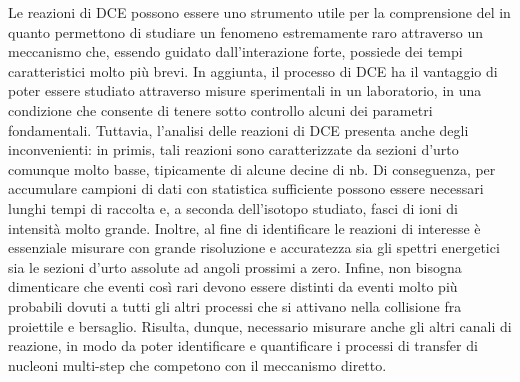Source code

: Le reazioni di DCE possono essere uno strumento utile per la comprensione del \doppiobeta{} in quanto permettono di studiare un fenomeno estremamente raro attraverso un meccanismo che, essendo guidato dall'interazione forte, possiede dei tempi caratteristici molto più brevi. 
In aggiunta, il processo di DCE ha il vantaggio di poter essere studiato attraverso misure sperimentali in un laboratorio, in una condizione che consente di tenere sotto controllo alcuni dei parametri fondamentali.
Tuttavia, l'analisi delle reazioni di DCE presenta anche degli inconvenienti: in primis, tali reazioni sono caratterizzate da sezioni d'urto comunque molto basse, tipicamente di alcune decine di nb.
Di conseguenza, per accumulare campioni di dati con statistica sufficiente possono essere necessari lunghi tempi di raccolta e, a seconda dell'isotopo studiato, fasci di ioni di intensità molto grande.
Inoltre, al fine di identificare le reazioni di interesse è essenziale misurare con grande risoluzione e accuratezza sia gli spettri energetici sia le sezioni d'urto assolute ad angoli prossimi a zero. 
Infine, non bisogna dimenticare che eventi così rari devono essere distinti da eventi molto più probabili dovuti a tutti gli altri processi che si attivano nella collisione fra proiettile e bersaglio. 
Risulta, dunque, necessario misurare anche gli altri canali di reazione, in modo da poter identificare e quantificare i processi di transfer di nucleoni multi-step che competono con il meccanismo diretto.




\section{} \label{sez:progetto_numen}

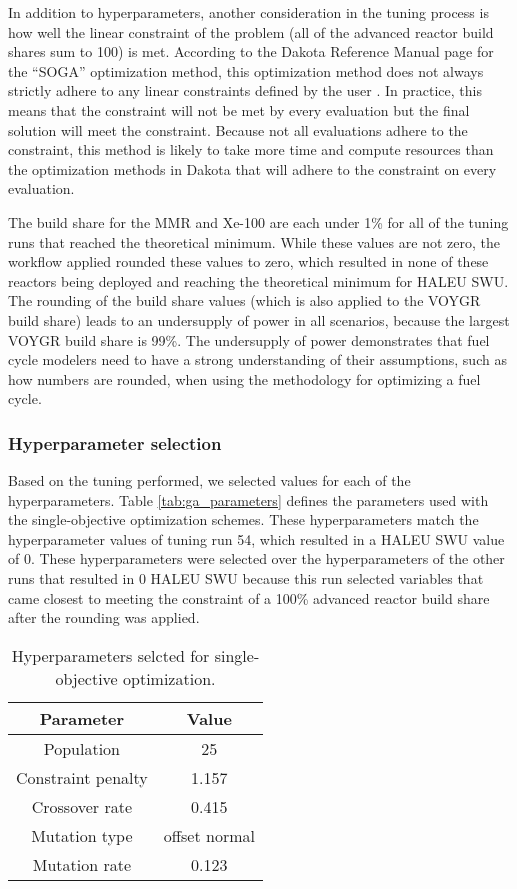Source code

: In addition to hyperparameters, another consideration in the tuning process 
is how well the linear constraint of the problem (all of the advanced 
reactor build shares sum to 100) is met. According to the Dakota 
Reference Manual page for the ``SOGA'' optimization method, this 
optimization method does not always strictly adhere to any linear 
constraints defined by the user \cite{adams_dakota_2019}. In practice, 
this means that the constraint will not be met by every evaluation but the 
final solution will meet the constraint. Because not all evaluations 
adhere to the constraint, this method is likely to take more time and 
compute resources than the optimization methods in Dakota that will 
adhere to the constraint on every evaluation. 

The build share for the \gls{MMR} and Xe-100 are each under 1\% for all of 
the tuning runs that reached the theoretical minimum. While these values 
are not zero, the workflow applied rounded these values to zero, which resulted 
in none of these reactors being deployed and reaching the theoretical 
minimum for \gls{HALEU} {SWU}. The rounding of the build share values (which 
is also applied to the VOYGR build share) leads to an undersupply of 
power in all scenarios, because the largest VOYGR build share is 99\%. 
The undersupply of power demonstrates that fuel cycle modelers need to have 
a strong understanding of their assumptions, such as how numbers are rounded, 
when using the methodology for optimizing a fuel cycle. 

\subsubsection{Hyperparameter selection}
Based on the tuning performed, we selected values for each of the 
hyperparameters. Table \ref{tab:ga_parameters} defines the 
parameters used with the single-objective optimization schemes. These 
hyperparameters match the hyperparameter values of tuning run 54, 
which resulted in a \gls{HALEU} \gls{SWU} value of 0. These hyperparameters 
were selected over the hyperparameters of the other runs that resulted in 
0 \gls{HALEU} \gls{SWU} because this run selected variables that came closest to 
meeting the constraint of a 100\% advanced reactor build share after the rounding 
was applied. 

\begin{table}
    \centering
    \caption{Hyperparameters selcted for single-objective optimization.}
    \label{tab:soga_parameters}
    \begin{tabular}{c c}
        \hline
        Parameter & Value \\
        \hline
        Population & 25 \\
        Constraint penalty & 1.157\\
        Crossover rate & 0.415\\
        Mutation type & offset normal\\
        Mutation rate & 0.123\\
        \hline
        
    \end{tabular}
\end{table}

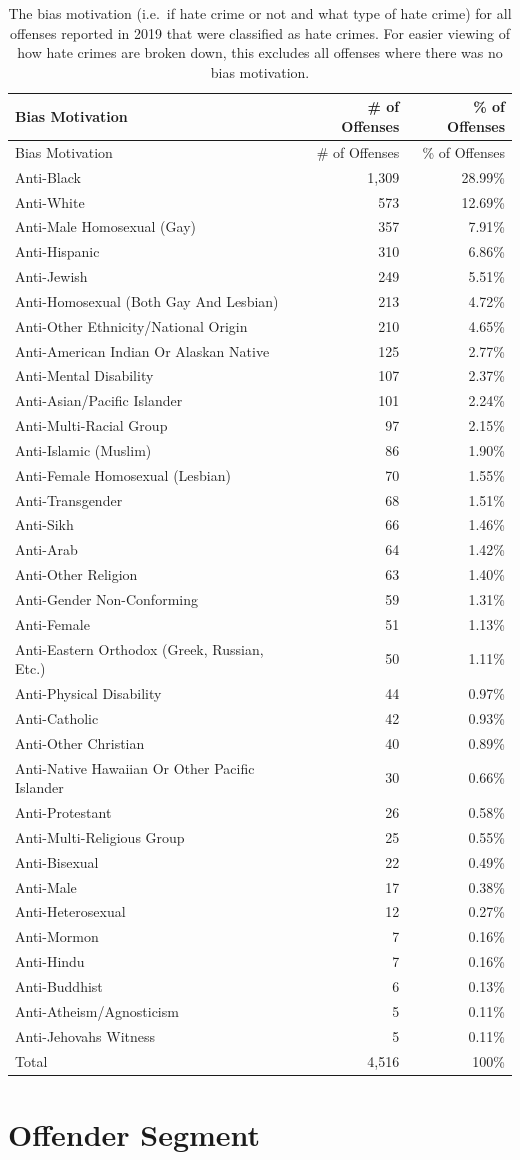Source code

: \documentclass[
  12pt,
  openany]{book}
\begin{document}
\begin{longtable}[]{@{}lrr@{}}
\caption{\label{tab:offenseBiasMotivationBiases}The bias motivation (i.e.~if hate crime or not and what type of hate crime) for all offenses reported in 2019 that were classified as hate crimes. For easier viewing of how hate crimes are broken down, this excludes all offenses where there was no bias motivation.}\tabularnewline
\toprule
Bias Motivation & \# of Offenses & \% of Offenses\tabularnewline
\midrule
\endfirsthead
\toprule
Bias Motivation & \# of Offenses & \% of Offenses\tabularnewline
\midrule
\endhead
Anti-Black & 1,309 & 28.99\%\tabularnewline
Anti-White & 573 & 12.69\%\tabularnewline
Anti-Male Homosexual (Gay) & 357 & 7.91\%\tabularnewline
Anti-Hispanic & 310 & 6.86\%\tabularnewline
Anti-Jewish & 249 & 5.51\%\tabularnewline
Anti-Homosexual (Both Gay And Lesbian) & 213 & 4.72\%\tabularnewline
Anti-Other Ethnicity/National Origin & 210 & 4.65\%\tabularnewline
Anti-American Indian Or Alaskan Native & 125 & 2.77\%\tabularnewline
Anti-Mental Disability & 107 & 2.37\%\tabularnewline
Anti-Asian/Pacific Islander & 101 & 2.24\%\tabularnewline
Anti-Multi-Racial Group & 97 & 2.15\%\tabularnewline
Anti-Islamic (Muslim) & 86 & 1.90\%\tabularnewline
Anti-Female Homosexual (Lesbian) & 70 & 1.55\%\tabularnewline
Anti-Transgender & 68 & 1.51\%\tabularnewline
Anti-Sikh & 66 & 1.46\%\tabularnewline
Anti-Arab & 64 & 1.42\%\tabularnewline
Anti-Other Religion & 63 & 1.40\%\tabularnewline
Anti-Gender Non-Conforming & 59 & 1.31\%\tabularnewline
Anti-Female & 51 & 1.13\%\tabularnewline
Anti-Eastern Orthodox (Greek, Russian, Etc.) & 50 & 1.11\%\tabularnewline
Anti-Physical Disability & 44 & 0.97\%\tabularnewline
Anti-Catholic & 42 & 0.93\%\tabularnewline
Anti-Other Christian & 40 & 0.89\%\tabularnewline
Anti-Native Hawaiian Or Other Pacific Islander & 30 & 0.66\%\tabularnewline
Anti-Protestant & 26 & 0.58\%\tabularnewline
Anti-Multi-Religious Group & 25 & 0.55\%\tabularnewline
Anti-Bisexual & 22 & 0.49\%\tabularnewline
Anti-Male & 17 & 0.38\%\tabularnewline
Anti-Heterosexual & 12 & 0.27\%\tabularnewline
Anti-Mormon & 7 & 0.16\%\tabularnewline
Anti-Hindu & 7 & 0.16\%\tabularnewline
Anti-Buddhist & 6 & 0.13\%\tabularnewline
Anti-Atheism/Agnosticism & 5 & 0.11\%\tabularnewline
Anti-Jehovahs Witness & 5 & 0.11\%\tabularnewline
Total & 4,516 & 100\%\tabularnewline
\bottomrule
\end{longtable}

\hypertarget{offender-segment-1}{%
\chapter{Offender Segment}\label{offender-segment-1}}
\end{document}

════════════════

* WHAT IS NEEDED: Would you return the whole listing exactly, without the pictures?

* EXERCISE SOLUTION:
Source code

: Le reazioni di DCE possono essere uno strumento utile per la comprensione del \doppiobeta{} in quanto permettono di studiare un fenomeno estremamente raro attraverso un meccanismo che, essendo guidato dall'interazione forte, possiede dei tempi caratteristici molto più brevi. 
In aggiunta, il processo di DCE ha il vantaggio di poter essere studiato attraverso misure sperimentali in un laboratorio, in una condizione che consente di tenere sotto controllo alcuni dei parametri fondamentali.
Tuttavia, l'analisi delle reazioni di DCE presenta anche degli inconvenienti: in primis, tali reazioni sono caratterizzate da sezioni d'urto comunque molto basse, tipicamente di alcune decine di nb.
Di conseguenza, per accumulare campioni di dati con statistica sufficiente possono essere necessari lunghi tempi di raccolta e, a seconda dell'isotopo studiato, fasci di ioni di intensità molto grande.
Inoltre, al fine di identificare le reazioni di interesse è essenziale misurare con grande risoluzione e accuratezza sia gli spettri energetici sia le sezioni d'urto assolute ad angoli prossimi a zero. 
Infine, non bisogna dimenticare che eventi così rari devono essere distinti da eventi molto più probabili dovuti a tutti gli altri processi che si attivano nella collisione fra proiettile e bersaglio. 
Risulta, dunque, necessario misurare anche gli altri canali di reazione, in modo da poter identificare e quantificare i processi di transfer di nucleoni multi-step che competono con il meccanismo diretto.




\section{} \label{sez:progetto_numen}

Source code

: In addition to hyperparameters, another consideration in the tuning process 
is how well the linear constraint of the problem (all of the advanced 
reactor build shares sum to 100) is met. According to the Dakota 
Reference Manual page for the ``SOGA'' optimization method, this 
optimization method does not always strictly adhere to any linear 
constraints defined by the user \cite{adams_dakota_2019}. In practice, 
this means that the constraint will not be met by every evaluation but the 
final solution will meet the constraint. Because not all evaluations 
adhere to the constraint, this method is likely to take more time and 
compute resources than the optimization methods in Dakota that will 
adhere to the constraint on every evaluation. 

The build share for the \gls{MMR} and Xe-100 are each under 1\% for all of 
the tuning runs that reached the theoretical minimum. While these values 
are not zero, the workflow applied rounded these values to zero, which resulted 
in none of these reactors being deployed and reaching the theoretical 
minimum for \gls{HALEU} {SWU}. The rounding of the build share values (which 
is also applied to the VOYGR build share) leads to an undersupply of 
power in all scenarios, because the largest VOYGR build share is 99\%. 
The undersupply of power demonstrates that fuel cycle modelers need to have 
a strong understanding of their assumptions, such as how numbers are rounded, 
when using the methodology for optimizing a fuel cycle. 

\subsubsection{Hyperparameter selection}
Based on the tuning performed, we selected values for each of the 
hyperparameters. Table \ref{tab:ga_parameters} defines the 
parameters used with the single-objective optimization schemes. These 
hyperparameters match the hyperparameter values of tuning run 54, 
which resulted in a \gls{HALEU} \gls{SWU} value of 0. These hyperparameters 
were selected over the hyperparameters of the other runs that resulted in 
0 \gls{HALEU} \gls{SWU} because this run selected variables that came closest to 
meeting the constraint of a 100\% advanced reactor build share after the rounding 
was applied. 

\begin{table}
    \centering
    \caption{Hyperparameters selcted for single-objective optimization.}
    \label{tab:soga_parameters}
    \begin{tabular}{c c}
        \hline
        Parameter & Value \\
        \hline
        Population & 25 \\
        Constraint penalty & 1.157\\
        Crossover rate & 0.415\\
        Mutation type & offset normal\\
        Mutation rate & 0.123\\
        \hline
        
    \end{tabular}
\end{table}

Source code

: \documentclass[
  12pt,
  openany]{book}
\begin{document}
\begin{longtable}[]{@{}lrr@{}}
\caption{\label{tab:offenseBiasMotivationBiases}The bias motivation (i.e.~if hate crime or not and what type of hate crime) for all offenses reported in 2019 that were classified as hate crimes. For easier viewing of how hate crimes are broken down, this excludes all offenses where there was no bias motivation.}\tabularnewline
\toprule
Bias Motivation & \# of Offenses & \% of Offenses\tabularnewline
\midrule
\endfirsthead
\toprule
Bias Motivation & \# of Offenses & \% of Offenses\tabularnewline
\midrule
\endhead
Anti-Black & 1,309 & 28.99\%\tabularnewline
Anti-White & 573 & 12.69\%\tabularnewline
Anti-Male Homosexual (Gay) & 357 & 7.91\%\tabularnewline
Anti-Hispanic & 310 & 6.86\%\tabularnewline
Anti-Jewish & 249 & 5.51\%\tabularnewline
Anti-Homosexual (Both Gay And Lesbian) & 213 & 4.72\%\tabularnewline
Anti-Other Ethnicity/National Origin & 210 & 4.65\%\tabularnewline
Anti-American Indian Or Alaskan Native & 125 & 2.77\%\tabularnewline
Anti-Mental Disability & 107 & 2.37\%\tabularnewline
Anti-Asian/Pacific Islander & 101 & 2.24\%\tabularnewline
Anti-Multi-Racial Group & 97 & 2.15\%\tabularnewline
Anti-Islamic (Muslim) & 86 & 1.90\%\tabularnewline
Anti-Female Homosexual (Lesbian) & 70 & 1.55\%\tabularnewline
Anti-Transgender & 68 & 1.51\%\tabularnewline
Anti-Sikh & 66 & 1.46\%\tabularnewline
Anti-Arab & 64 & 1.42\%\tabularnewline
Anti-Other Religion & 63 & 1.40\%\tabularnewline
Anti-Gender Non-Conforming & 59 & 1.31\%\tabularnewline
Anti-Female & 51 & 1.13\%\tabularnewline
Anti-Eastern Orthodox (Greek, Russian, Etc.) & 50 & 1.11\%\tabularnewline
Anti-Physical Disability & 44 & 0.97\%\tabularnewline
Anti-Catholic & 42 & 0.93\%\tabularnewline
Anti-Other Christian & 40 & 0.89\%\tabularnewline
Anti-Native Hawaiian Or Other Pacific Islander & 30 & 0.66\%\tabularnewline
Anti-Protestant & 26 & 0.58\%\tabularnewline
Anti-Multi-Religious Group & 25 & 0.55\%\tabularnewline
Anti-Bisexual & 22 & 0.49\%\tabularnewline
Anti-Male & 17 & 0.38\%\tabularnewline
Anti-Heterosexual & 12 & 0.27\%\tabularnewline
Anti-Mormon & 7 & 0.16\%\tabularnewline
Anti-Hindu & 7 & 0.16\%\tabularnewline
Anti-Buddhist & 6 & 0.13\%\tabularnewline
Anti-Atheism/Agnosticism & 5 & 0.11\%\tabularnewline
Anti-Jehovahs Witness & 5 & 0.11\%\tabularnewline
Total & 4,516 & 100\%\tabularnewline
\bottomrule
\end{longtable}

\hypertarget{offender-segment-1}{%
\chapter{Offender Segment}\label{offender-segment-1}}
\end{document}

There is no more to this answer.